Trummer’s on Main will have outside tables where people may purchase food and cocktails. Food samples will be available in front of the former Heart in Hand restaurant, which is becoming a new restaurant called Buckley’s. And Paradise Springs Winery will offer wine samples in front of the post office on Chapel Road.
Altogether, there’ll be 10 food vendors throughout the town, selling treats including kettle corn, funnel cakes and Sno-Cones. The Clifton Store and Peterson’s Ice Cream and Dog Pound will also be open for business, as will the town shops.
Antiques vendors will be behind Buckley’s, and the Acacia Lodge will have some Clifton artifacts and memorabilia on display upstairs.
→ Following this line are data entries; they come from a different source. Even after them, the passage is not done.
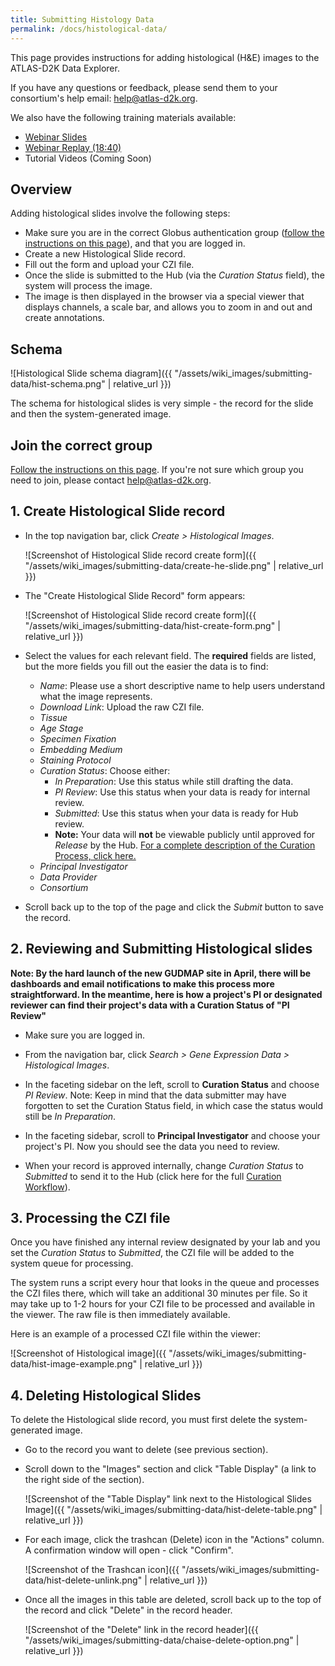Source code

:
 ```yaml
---
title: Submitting Histology Data
permalink: /docs/histological-data/
---
```


<!-- uncomment when generating PDF in Atom
# Submitting Histology Data
-->
<!-- comment out when generating PDF in Atom  
**[PDF version](https://github.com/informatics-isi-edu/gudmap-rbk/wiki/Submitting-Histology-Data.pdf)**
-->
This page provides instructions for adding histological (H&E) images to the ATLAS-D2K Data Explorer.

If you have any questions or feedback, please send them to your consortium's help email: [help@atlas-d2k.org](mailto:help@atlas-d2k.org).

We also have the following training materials available:
* [Webinar Slides](/asssets/slides/GUDMAP-RBK-12122017-data_submission_workshop-he.pptx?raw=true)
* [Webinar Replay (18:40)](https://youtu.be/fY9wQmn4KE0)
* Tutorial Videos (Coming Soon)

<a name="overview"/>

## Overview

Adding histological slides involve the following steps:

* Make sure you are in the correct Globus authentication group ([follow the instructions on this page](accessing-gudmap-and-rbk-resources/)), and that you are logged in.
* Create a new Histological Slide record.
* Fill out the form and upload your CZI file.
* Once the slide is submitted to the Hub (via the _Curation Status_ field), the system will process the image.
* The image is then displayed in the browser via a special viewer that displays channels, a scale bar, and allows you to zoom in and out and create annotations.


<div class="page-break"></div>
<a name="schema"/>

## Schema

![Histological Slide schema diagram]({{ "/assets/wiki_images/submitting-data/hist-schema.png" | relative_url }})

The schema for histological slides is very simple - the record for the slide and then the system-generated image.


<div class="page-break"></div>
<a name="globus"/>

## Join the correct group

[Follow the instructions on this page](accessing-gudmap-and-rbk-resources/). If you're not sure which group you need to join, please contact [help@atlas-d2k.org](help@atlas-d2k.org).

<a name="create slide"/>

## 1. Create Histological Slide record

* In the top navigation bar, click _Create > Histological Images_.

    ![Screenshot of Histological Slide record create form]({{ "/assets/wiki_images/submitting-data/create-he-slide.png" | relative_url }})


<div class="page-break"></div>


* The "Create Histological Slide Record" form appears:

    ![Screenshot of Histological Slide record create form]({{ "/assets/wiki_images/submitting-data/hist-create-form.png" | relative_url }})


<div class="page-break"></div>

* Select the values for each relevant field. The **required** fields are listed, but the more fields you fill out the easier the data is to find:
  * _Name_: Please use a short descriptive name to help users understand what the image represents.
  * _Download Link_: Upload the raw CZI file.
  * _Tissue_
  * _Age Stage_
  * _Specimen Fixation_
  * _Embedding Medium_
  * _Staining Protocol_
  * _Curation Status_: Choose either:
    * _In Preparation_: Use this status while still drafting the data.
    * _PI Review_: Use this status when your data is ready for internal review.
    * _Submitted_: Use this status when your data is ready for Hub review.
    * **Note:** Your data will **not** be viewable publicly until approved for _Release_ by the Hub. [For a complete description of the Curation Process, click here.](/docs/curation-workflow)
  * _Principal Investigator_
  * _Data Provider_
  * _Consortium_

* Scroll back up to the top of the page and click the _Submit_ button to save the record.


<div class="page-break"></div>

## 2. Reviewing and Submitting Histological slides

**Note: By the hard launch of the new GUDMAP site in April, there will be dashboards and email notifications to make this process more straightforward. In the meantime, here is how a project's PI or designated reviewer can find their project's data with a Curation Status of "PI Review"**

* Make sure you are logged in.

* From the navigation bar, click _Search > Gene Expression Data > Histological Images_.

* In the faceting sidebar on the left, scroll to **Curation Status** and choose _PI Review_. Note: Keep in mind that the data submitter may have forgotten to set the Curation Status field, in which case the status would still be _In Preparation_.

* In the faceting sidebar, scroll to **Principal Investigator** and choose your project's PI. Now you should see the data you need to review.

* When your record is approved internally, change _Curation Status_ to _Submitted_ to send it to the Hub (click here for the full [Curation Workflow](/docs/curation-workflow)).

<!--
* From the navigation bar, click _Search > Gene Expression Data > Histological Images_.

    ![Screenshot of using navbar to search histological slides]({{ "/assets/wiki_images/submitting-data/search-he-slide.png" | relative_url }})

* Use the filtering sidebar to narrow down the results by an attribute such as Principal Investigator.

    ![Screenshot of filtering for PIs]({{ "/assets/wiki_images/submitting-data/hist-filter-records-pi.png" | relative_url }})

    OR

    Type an identifying attribute into the search field above the search results.

    ![Screenshot of using search field to search for histological slides]({{ "/assets/wiki_images/submitting-data/hist-filter-records-search.png" | relative_url }})
-->

<div class="page-break"></div>

## 3. Processing the CZI file

Once you have finished any internal review designated by your lab and you set the _Curation Status_ to _Submitted_, the CZI file will be added to the system queue for processing.

The system runs a script every hour that looks in the queue and processes the CZI files there, which will take an additional 30 minutes per file. So it may take up to 1-2 hours for your CZI file to be processed and available in the viewer. The raw file is then immediately available.

Here is an example of a processed CZI file within the viewer:

![Screenshot of Histological image]({{ "/assets/wiki_images/submitting-data/hist-image-example.png" | relative_url }})


<!--
<a name="annotations"/>

## Adding Annotations

To add annotations to the processed CZI file:

* Go to the slide record and make sure you are logged in.

* Scroll down to the "Images" section and click the "Annotations" button above the image you want to annotate.

images

* Click the "Create Annotation" button and click and drag the part of the image you want to annotate.

images

A new small form appears: "New Rectangle Annotation".

images

* Add a description, choose the appropriate anatomical term from the dropdown list and click Submit.
-->

<div class="page-break"></div>

<a name="delete"/>

## 4. Deleting Histological Slides

To delete the Histological slide record, you must first delete the system-generated image.

* Go to the record you want to delete (see previous section).

* Scroll down to the "Images" section and click "Table Display" (a link to the right side of the section).

    ![Screenshot of the "Table Display" link next to the Histological Slides Image]({{ "/assets/wiki_images/submitting-data/hist-delete-table.png" | relative_url }})

* For each image, click the trashcan (Delete) icon in the "Actions" column. A confirmation window will open - click "Confirm".

    ![Screenshot of the Trashcan icon]({{ "/assets/wiki_images/submitting-data/hist-delete-unlink.png" | relative_url }})

* Once all the images in this table are deleted, scroll back up to the top of the record and click "Delete" in the record header.

    ![Screenshot of the "Delete" link in the record header]({{ "/assets/wiki_images/submitting-data/chaise-delete-option.png" | relative_url }})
Also for history buffs, Civil War re-enactors Tony Meadows and the 49th Virginia Infantry will be encamped in the yard across from the stage on Chapel Road.
The American Red Cross Bloodmobile will be stationed next to the lodge, and people donating a pint of blood will be entered in a drawing for a gift certificate for door prizes.
The VRE train will run to and from Clifton, or festival attendees may park at Clifton Elementary, the floodplain, Kincheloe Road, Newman Road, and Chapel Road at Frosty Meadows. CBA-sponsored shuttles will ferry people to and from Frosty Meadows. For more information, see www.cliftonday.com.
This year’s sponsors are The Peterson Cos., Ourisman Toyota, VRE, Blackbarn Media and the Norfolk Southern Railroad. Ansick, in his sixth year as chairman, says his 10-person committee begins working on Clifton Day in January, reserving the stage and the town properties.
“Things start ramping up in April, when I get the volunteer list,” he said. “In May, June and July, we do the planning; and in September, we start praying for good weather.”